Question: If $f(n) = af(n/a) + c \log n$, how does $f(n)$ grow?
This is an attempt to correct my answer here: https://math.stackexchange.com/questions/1188652/time-complexity-of-recurrence-fn-3f-fracn3ologn/1188673#1188673
It turns out my answer there and my original answer here were wrong. My thanks to Henning Makholm for showing where my error was.
My solution now agrees with others:
$f(n) =O(n) $ where the constant implies by the $\omega$ depends on $a$ and $c$.
Proof:
$\begin{array}\\ f(n) &=af(n/a)+c\log n\\ &=a(af(n/a^2)+c\log (n/a)))+c\log n\\ &=a^2f(n/a^2)+(ac+c)\log n-ac \log a\\ &=a^2f(n/a^2)+c(a+1)\log n-ac \log a\\ &=a^2(af(n/a^3)+c\log (n/a^2))+c(a+1)\log n-ac \log a\\ &=a^3f(n/a^3)+a^2c\log n-2a^2c\log a+c(a+1)\log n-ac \log a\\ &=a^3f(n/a^3)+c(a^2+a+1)\log n-ac(1+2a) \log a\\ &=a^4f(n/a^4)+c(a^3+a^2+a+1)\log n-ac(1+2a+3a^2) \log a\\ &...\\ &=a^mf(n/a^m)+cs(m)\log n-act(m)\\ \end{array} $
$\sum_{i=1}^{m-1} i a^{i-1} = ((m-1) a^{m+1}-m a^m+a)/((a-1)^2 a) $
where $s(m) =1+a+a^2+...+a^{m-1} =(a^m-1)/(a-1) $ and
(here's where my mistake is: I had the wrong formula for $t(m)$)
$\begin{array}\\ t(m) &=1+2a+3a^2+...+(m-1)a^{m-2}\\ &=((m-1) a^{m+1}-m a^m+a)/((a-1)^2 a)\\ &=(ma^m(a-1)-a^{m+1}+a)/((a-1)^2 a)\\ \end{array} $.
Therefore
$\begin{array}\\ cs(m)\log n-act(m) &=c\log n(a^m-1)/(a-1)-ac(ma^m(a-1)-a^{m+1}+a)/((a-1)^2 a)\\ &=\dfrac{ca(a-1)\log n(a^m-1)-ac(ma^m(a-1)-a^{m+1}+a)}{((a-1)^2 a)}\\ &=ac\dfrac{(a-1)\log n(a^m-1)-(ma^m(a-1)-a^{m+1}+a)}{((a-1)^2 a)}\\ \end{array} $
and the numerator is
$(a-1)\log n(a^m-1)-(ma^m(a-1)-a^{m+1}+a) =(a-1)a^m(\log n - m)-(a-1)\log n+a(a^m-1) $
Since $1 \le n/a^m < a$, $0 < \log n - m \log a < \log a$ or $\log n - m \log a =O(1) $, so this term is $O(a^m) =O(n)$.
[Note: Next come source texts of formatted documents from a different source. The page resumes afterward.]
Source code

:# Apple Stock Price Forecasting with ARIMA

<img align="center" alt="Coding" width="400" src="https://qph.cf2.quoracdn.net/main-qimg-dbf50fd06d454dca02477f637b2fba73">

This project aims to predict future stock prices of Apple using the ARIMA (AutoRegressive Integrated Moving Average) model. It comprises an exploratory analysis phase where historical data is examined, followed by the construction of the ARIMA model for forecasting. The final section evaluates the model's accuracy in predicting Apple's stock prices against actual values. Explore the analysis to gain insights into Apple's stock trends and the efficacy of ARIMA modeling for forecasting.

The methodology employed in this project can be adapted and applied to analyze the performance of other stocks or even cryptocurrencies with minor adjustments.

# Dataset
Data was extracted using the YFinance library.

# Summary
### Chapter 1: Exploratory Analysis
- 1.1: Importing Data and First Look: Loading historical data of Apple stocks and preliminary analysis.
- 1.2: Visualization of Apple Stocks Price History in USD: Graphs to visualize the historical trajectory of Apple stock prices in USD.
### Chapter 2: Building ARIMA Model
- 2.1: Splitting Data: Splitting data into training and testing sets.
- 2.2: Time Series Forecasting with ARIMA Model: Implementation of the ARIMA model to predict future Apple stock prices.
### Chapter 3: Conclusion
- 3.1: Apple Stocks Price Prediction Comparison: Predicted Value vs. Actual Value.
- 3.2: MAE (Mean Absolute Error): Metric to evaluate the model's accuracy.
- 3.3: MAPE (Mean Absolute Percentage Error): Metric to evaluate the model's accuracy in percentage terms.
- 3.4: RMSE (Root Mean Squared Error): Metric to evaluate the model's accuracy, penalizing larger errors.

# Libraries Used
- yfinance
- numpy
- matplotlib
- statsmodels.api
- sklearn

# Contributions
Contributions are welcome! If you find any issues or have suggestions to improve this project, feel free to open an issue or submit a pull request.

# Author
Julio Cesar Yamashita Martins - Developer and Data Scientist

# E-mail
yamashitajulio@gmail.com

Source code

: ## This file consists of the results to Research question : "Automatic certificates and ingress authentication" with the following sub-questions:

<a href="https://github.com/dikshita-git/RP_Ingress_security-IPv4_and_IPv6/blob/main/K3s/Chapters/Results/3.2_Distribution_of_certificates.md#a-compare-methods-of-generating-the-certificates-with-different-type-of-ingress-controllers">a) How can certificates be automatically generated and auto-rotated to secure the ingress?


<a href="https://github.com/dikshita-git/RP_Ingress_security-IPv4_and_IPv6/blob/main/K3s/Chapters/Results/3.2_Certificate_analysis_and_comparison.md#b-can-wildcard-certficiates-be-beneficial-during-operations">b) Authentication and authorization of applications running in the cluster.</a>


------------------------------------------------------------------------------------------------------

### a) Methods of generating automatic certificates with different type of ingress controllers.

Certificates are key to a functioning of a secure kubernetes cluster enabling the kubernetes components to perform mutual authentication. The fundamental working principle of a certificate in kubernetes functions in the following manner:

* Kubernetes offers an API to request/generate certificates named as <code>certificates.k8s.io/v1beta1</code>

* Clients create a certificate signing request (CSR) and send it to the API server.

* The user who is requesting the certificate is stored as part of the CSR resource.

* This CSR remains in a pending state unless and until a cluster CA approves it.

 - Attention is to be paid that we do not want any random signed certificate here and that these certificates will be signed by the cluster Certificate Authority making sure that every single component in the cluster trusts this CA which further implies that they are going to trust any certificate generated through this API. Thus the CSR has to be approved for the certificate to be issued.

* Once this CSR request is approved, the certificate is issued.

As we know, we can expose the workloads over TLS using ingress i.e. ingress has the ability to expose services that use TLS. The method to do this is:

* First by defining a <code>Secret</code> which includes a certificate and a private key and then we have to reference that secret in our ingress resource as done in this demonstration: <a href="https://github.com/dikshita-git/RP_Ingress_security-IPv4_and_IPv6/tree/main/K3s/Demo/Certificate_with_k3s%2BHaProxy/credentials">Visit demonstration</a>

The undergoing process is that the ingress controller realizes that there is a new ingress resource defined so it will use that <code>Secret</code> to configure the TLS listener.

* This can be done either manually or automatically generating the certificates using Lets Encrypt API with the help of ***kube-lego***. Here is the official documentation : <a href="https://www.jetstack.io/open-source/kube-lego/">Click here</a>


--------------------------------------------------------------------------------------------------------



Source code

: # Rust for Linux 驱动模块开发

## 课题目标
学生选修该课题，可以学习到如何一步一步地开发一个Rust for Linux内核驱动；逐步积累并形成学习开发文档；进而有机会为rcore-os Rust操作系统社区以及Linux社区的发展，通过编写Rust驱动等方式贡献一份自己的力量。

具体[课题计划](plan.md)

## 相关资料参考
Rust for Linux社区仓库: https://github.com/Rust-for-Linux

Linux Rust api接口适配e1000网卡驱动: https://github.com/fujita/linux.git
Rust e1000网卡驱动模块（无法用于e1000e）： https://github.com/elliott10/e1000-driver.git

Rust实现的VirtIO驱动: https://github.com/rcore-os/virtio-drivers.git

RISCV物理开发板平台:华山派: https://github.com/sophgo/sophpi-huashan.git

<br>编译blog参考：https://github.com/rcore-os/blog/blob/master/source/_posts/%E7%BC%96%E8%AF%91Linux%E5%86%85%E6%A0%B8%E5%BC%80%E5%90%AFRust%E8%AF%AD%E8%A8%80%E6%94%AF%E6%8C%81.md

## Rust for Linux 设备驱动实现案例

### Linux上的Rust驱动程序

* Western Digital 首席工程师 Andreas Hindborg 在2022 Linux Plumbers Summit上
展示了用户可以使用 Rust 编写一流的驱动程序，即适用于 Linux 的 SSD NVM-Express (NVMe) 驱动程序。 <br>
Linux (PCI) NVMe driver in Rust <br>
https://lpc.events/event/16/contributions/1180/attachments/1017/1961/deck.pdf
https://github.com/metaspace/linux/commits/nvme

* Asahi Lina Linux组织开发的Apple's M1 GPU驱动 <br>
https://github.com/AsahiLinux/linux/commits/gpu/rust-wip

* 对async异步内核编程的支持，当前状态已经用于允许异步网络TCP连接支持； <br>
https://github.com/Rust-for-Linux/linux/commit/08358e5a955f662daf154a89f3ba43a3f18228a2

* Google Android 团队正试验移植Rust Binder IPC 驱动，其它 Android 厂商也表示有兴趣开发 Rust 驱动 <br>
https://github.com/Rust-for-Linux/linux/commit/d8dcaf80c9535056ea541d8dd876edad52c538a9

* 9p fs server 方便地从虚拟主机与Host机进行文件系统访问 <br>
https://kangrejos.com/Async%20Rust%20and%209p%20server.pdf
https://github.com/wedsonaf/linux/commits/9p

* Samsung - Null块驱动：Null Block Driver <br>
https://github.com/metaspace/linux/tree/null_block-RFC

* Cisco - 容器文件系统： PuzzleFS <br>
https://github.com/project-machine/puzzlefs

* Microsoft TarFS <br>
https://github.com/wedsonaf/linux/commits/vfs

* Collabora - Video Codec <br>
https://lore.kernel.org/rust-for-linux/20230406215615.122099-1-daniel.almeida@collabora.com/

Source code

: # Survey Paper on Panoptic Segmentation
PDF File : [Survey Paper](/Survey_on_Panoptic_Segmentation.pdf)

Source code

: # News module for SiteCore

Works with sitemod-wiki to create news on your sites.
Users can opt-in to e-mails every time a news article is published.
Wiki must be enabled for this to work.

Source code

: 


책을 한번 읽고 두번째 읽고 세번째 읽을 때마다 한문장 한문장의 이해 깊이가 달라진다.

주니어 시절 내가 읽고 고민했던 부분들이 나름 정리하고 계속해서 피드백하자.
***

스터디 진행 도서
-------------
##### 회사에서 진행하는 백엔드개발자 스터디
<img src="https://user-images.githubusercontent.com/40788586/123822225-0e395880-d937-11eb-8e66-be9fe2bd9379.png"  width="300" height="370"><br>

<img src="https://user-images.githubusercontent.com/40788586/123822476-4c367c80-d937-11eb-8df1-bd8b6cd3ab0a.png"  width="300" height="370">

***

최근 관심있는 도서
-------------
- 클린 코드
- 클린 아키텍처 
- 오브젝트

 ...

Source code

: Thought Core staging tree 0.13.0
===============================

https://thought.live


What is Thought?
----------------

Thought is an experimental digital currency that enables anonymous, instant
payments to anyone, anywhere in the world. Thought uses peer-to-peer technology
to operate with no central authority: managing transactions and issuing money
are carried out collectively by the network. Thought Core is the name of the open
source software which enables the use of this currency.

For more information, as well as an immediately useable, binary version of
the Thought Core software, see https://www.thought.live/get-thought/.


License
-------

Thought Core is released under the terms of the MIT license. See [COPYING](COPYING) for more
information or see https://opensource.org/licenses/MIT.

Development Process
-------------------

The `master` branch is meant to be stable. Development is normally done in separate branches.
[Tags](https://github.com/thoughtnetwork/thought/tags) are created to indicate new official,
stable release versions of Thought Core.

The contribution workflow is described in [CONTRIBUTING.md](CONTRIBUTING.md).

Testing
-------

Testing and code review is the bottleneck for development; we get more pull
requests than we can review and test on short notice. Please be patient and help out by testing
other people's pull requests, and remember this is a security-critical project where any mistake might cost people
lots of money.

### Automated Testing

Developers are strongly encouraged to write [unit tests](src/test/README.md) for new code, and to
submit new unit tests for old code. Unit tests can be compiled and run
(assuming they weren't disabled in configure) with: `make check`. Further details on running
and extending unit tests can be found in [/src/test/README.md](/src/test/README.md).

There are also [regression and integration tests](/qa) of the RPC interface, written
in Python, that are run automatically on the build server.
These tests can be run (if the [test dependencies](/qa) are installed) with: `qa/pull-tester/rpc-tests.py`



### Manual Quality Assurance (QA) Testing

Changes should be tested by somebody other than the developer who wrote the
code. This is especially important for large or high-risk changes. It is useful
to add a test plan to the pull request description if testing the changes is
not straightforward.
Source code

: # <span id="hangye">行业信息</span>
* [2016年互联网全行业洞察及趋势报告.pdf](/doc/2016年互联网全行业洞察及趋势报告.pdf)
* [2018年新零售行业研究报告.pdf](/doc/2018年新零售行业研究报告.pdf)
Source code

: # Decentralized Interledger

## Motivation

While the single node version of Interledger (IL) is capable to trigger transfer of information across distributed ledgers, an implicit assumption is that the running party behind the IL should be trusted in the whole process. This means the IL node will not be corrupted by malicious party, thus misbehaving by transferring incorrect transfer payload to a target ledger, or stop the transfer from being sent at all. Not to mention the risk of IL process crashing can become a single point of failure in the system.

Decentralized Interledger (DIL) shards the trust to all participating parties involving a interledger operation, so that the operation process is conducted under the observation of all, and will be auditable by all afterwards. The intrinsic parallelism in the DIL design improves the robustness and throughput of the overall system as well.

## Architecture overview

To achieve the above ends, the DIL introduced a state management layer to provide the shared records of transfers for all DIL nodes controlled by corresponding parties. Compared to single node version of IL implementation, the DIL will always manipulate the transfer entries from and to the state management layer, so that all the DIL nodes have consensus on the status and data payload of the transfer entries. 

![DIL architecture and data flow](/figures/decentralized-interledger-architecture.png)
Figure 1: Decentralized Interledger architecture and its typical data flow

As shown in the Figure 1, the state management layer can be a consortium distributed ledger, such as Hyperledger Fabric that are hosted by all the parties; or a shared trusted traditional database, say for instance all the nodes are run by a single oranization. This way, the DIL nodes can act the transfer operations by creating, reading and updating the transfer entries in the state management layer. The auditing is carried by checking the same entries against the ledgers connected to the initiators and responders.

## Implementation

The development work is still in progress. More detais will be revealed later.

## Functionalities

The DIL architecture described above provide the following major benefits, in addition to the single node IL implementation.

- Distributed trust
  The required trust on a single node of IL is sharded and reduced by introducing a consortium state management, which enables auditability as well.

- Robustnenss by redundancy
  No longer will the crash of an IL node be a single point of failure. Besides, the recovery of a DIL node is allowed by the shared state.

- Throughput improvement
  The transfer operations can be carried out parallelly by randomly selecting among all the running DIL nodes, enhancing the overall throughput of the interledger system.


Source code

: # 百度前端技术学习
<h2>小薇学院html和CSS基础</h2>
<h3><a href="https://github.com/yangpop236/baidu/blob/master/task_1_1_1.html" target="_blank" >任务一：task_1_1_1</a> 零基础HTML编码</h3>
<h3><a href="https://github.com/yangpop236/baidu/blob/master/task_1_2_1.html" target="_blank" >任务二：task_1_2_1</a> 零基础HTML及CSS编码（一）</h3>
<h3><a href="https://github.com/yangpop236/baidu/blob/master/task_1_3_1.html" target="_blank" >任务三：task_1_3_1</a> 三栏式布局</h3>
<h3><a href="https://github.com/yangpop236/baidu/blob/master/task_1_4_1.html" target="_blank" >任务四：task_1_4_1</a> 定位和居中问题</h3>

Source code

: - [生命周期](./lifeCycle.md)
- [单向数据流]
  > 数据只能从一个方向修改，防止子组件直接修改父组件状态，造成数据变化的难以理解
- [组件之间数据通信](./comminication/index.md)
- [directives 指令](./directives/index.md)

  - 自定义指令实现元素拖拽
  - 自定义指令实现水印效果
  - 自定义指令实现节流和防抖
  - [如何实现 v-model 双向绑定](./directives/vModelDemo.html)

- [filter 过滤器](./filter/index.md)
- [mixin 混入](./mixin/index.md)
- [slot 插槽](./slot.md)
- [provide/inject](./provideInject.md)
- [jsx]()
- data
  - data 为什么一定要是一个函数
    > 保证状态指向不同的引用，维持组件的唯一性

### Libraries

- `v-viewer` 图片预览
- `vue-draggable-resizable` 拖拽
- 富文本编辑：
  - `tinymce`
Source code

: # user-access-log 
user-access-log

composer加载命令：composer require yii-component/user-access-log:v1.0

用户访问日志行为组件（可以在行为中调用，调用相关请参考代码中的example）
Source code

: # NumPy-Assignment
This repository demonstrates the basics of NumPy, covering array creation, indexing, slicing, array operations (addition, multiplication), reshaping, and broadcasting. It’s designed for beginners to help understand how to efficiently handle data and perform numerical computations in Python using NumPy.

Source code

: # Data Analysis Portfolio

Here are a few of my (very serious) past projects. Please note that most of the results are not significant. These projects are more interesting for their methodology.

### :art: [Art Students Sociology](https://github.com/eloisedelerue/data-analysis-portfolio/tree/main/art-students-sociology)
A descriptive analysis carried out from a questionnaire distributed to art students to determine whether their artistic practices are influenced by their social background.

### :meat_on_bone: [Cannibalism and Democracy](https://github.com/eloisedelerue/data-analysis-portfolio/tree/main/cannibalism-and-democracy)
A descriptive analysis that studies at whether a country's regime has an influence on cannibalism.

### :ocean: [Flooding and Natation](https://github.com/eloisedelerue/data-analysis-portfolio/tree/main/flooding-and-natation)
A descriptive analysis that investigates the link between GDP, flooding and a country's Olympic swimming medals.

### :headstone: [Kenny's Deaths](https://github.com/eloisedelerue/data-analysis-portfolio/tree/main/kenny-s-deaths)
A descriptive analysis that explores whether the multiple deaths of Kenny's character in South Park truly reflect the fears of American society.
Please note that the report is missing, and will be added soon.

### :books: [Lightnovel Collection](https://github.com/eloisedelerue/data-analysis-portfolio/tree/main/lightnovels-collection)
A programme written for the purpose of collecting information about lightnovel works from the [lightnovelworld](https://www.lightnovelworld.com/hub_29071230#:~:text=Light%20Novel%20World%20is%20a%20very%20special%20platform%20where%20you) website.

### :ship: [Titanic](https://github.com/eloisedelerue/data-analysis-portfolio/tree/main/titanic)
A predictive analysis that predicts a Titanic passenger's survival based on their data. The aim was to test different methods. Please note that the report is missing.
If $n = a^m$, $m = \log n$ so the numerator is $-(a-1)\log n+a(n-1) = \Omega(n) $ and $f(n) = \Omega(n)$.
So I was wrong.
In the case where $n$ is a power of $a$, say $n=a^k$, I get
$$ \begin{align} f(n) &= nf(1) + \frac n{a}c\log(a) + \frac n{a^2}c\log(a^2) + \frac n{a^3}c\log(a^3) + \cdots + \frac{n}{a^k}c\log(a^k) \\ &= nf(1)+ cn\log(a)\bigl( \frac 1{a} + \frac2{a^2} + \frac 3{a^3} + \cdots + \frac k{a^k} \bigr) \\ &< nf(1) + cn\log(a)\sum_{j=1}^\infty j(1/a)^j \\ &= nf(1) + cn\log(a)\frac{a}{(a-1)^2} \end{align} $$
So for these $n$ we have $$ nf(1) \le f(n) \le n\left(f(1)+c\log(a)\frac{a}{(a-1)^2}\right) $$
For arguments that are not powers of $a$, $f$ is certainly increasing, so what $f$ does between the powers of $a$ can at most vary it by a factor of $a$ from the linear growth above. Therefore, $$ f(n) = \Theta(n) $$